Seconda fermata, Ellis Island, l’isola delle lacrime, come la chiamavano i milioni di esuli che passavano attraverso le porte del centro. Si dice che non è mai per caso che si visita Ellis Island. Come loro, entro nella grande sala di accoglienza, ormai vuota e maestosa (poteva ospitare fino a 5mila persone). Mi lascio trasportare da ciò che rende Ellis Island un luogo unico: ciò che si sente lì e che non viene mostrato. Il rumore, la folla, il caos che deve aver regnato, il disaggio che devono aver provato tutti dopo aver lasciato tutto, ma anche l’eccitazione di una nuova vita che stava per iniziare. Allineati in file di quattro, fino a 10mila al giorno, a volte parlando 25 lingue diverse, 16 milioni di storie personali, motivazioni, ambizioni, 16 milioni di sogni ma anche la paura, l’ansia, il dubbio. Uomini e donne, soli o con le loro famiglie, ricchi o poveri, istruiti o no, formati o no, di tutte le razze e religioni, italiani, irlandesi, tedeschi, austriaci, ungheresi, russi e ucraini, inglesi, svedesi, norvegesi, francesi, turchi…

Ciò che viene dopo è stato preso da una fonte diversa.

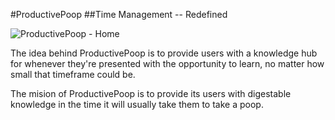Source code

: #ProductivePoop
##Time Management -- Redefined

![ProductivePoop - Home](/http://s28.postimg.org/8qqlg2crf/Screen_Shot_2014_11_02_at_3_45_49_AM.png)

The idea behind ProductivePoop is to provide users with a knowledge hub for whenever they're presented with the opportunity to learn, no matter how small that timeframe could be.

The mision of ProductivePoop is to provide its users with digestable knowledge in the time it will usually take them to take a poop.

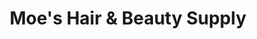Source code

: ---
title: "Moe's Hair & Beauty Supply"
url: /erie/moes-hair-und-beauty-supply/
shop: Friseurbedarf
---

Lo scrittore Georges Perec dice: “A partire dalla prima metà del XIX secolo, una tremenda speranza scosse l’Europa per tutti i popoli schiacciati, oppressi, schiavizzati e massacrati, per tutte le classi sfruttate, affamate, devastate dalle epidemie, decimate da anni di carestie e carestie, cominciò a esistere una terra promessa: l’America”.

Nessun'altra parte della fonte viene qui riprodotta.